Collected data
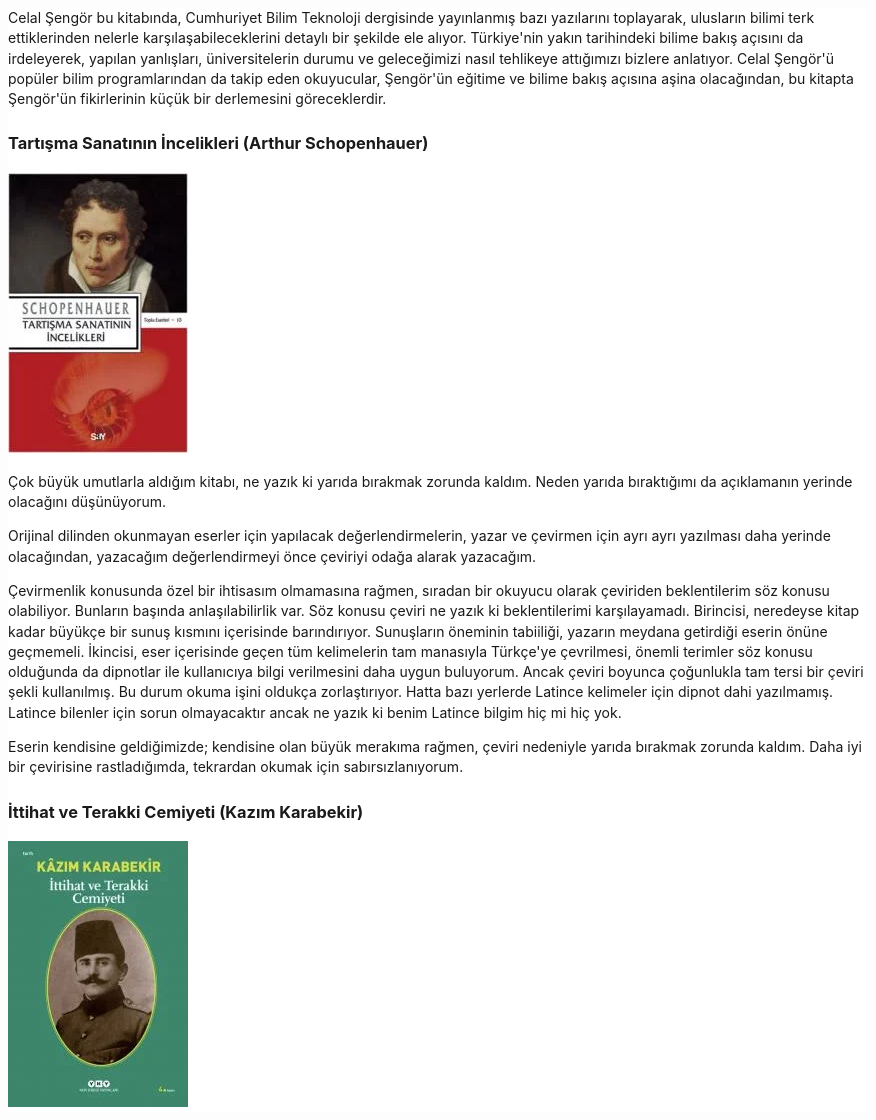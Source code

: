 Celal Şengör bu kitabında, Cumhuriyet Bilim Teknoloji dergisinde yayınlanmış bazı yazılarını toplayarak, ulusların bilimi terk ettiklerinden nelerle karşılaşabileceklerini detaylı bir şekilde ele alıyor. Türkiye'nin yakın tarihindeki bilime bakış açısını da irdeleyerek, yapılan yanlışları, üniversitelerin durumu ve geleceğimizi nasıl tehlikeye attığımızı bizlere anlatıyor. Celal Şengör'ü popüler bilim programlarından da takip eden okuyucular, Şengör'ün eğitime ve bilime bakış açısına aşina olacağından, bu kitapta Şengör'ün fikirlerinin küçük bir derlemesini göreceklerdir.

### Tartışma Sanatının İncelikleri (Arthur Schopenhauer)

<img class="book-cover" src="/images/books/tartisma-sanatinin-incelikleri.jpg" />

Çok büyük umutlarla aldığım kitabı, ne yazık ki yarıda bırakmak zorunda kaldım. Neden yarıda bıraktığımı da açıklamanın yerinde olacağını düşünüyorum. 

Orijinal dilinden okunmayan eserler için yapılacak değerlendirmelerin, yazar ve çevirmen için ayrı ayrı yazılması daha yerinde olacağından, yazacağım değerlendirmeyi önce çeviriyi odağa alarak yazacağım. 

Çevirmenlik konusunda özel bir ihtisasım olmamasına rağmen, sıradan bir okuyucu olarak çeviriden beklentilerim söz konusu olabiliyor. Bunların başında anlaşılabilirlik var. Söz konusu çeviri ne yazık ki beklentilerimi karşılayamadı. Birincisi, neredeyse kitap kadar büyükçe bir sunuş kısmını içerisinde barındırıyor. Sunuşların öneminin tabiiliği, yazarın meydana getirdiği eserin önüne geçmemeli. İkincisi, eser içerisinde geçen tüm kelimelerin tam manasıyla Türkçe'ye çevrilmesi, önemli terimler söz konusu olduğunda da dipnotlar ile kullanıcıya bilgi verilmesini daha uygun buluyorum. Ancak çeviri boyunca çoğunlukla tam tersi bir çeviri şekli kullanılmış. Bu durum okuma işini oldukça zorlaştırıyor. Hatta bazı yerlerde Latince kelimeler için dipnot dahi yazılmamış. Latince bilenler için sorun olmayacaktır ancak ne yazık ki benim Latince bilgim hiç mi hiç yok. 

Eserin kendisine geldiğimizde; kendisine olan büyük merakıma rağmen, çeviri nedeniyle yarıda bırakmak zorunda kaldım. Daha iyi bir çevirisine rastladığımda, tekrardan okumak için sabırsızlanıyorum.

### İttihat ve Terakki Cemiyeti (Kazım Karabekir)

<img class="book-cover" src="/images/books/ittihat-ve-terakki-cemiyeti.jpg" />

#### Activity:
Any pictures above are to be left out. Retype the rest of the records exactly.

#### Exercise answer:
Source code

: Celal Şengör bu kitabında, Cumhuriyet Bilim Teknoloji dergisinde yayınlanmış bazı yazılarını toplayarak, ulusların bilimi terk ettiklerinden nelerle karşılaşabileceklerini detaylı bir şekilde ele alıyor. Türkiye'nin yakın tarihindeki bilime bakış açısını da irdeleyerek, yapılan yanlışları, üniversitelerin durumu ve geleceğimizi nasıl tehlikeye attığımızı bizlere anlatıyor. Celal Şengör'ü popüler bilim programlarından da takip eden okuyucular, Şengör'ün eğitime ve bilime bakış açısına aşina olacağından, bu kitapta Şengör'ün fikirlerinin küçük bir derlemesini göreceklerdir.

### Tartışma Sanatının İncelikleri (Arthur Schopenhauer)

<img class="book-cover" src="/images/books/tartisma-sanatinin-incelikleri.jpg" />

Çok büyük umutlarla aldığım kitabı, ne yazık ki yarıda bırakmak zorunda kaldım. Neden yarıda bıraktığımı da açıklamanın yerinde olacağını düşünüyorum. 

Orijinal dilinden okunmayan eserler için yapılacak değerlendirmelerin, yazar ve çevirmen için ayrı ayrı yazılması daha yerinde olacağından, yazacağım değerlendirmeyi önce çeviriyi odağa alarak yazacağım. 

Çevirmenlik konusunda özel bir ihtisasım olmamasına rağmen, sıradan bir okuyucu olarak çeviriden beklentilerim söz konusu olabiliyor. Bunların başında anlaşılabilirlik var. Söz konusu çeviri ne yazık ki beklentilerimi karşılayamadı. Birincisi, neredeyse kitap kadar büyükçe bir sunuş kısmını içerisinde barındırıyor. Sunuşların öneminin tabiiliği, yazarın meydana getirdiği eserin önüne geçmemeli. İkincisi, eser içerisinde geçen tüm kelimelerin tam manasıyla Türkçe'ye çevrilmesi, önemli terimler söz konusu olduğunda da dipnotlar ile kullanıcıya bilgi verilmesini daha uygun buluyorum. Ancak çeviri boyunca çoğunlukla tam tersi bir çeviri şekli kullanılmış. Bu durum okuma işini oldukça zorlaştırıyor. Hatta bazı yerlerde Latince kelimeler için dipnot dahi yazılmamış. Latince bilenler için sorun olmayacaktır ancak ne yazık ki benim Latince bilgim hiç mi hiç yok. 

Eserin kendisine geldiğimizde; kendisine olan büyük merakıma rağmen, çeviri nedeniyle yarıda bırakmak zorunda kaldım. Daha iyi bir çevirisine rastladığımda, tekrardan okumak için sabırsızlanıyorum.

### İttihat ve Terakki Cemiyeti (Kazım Karabekir)

<img class="book-cover" src="/images/books/ittihat-ve-terakki-cemiyeti.jpg" />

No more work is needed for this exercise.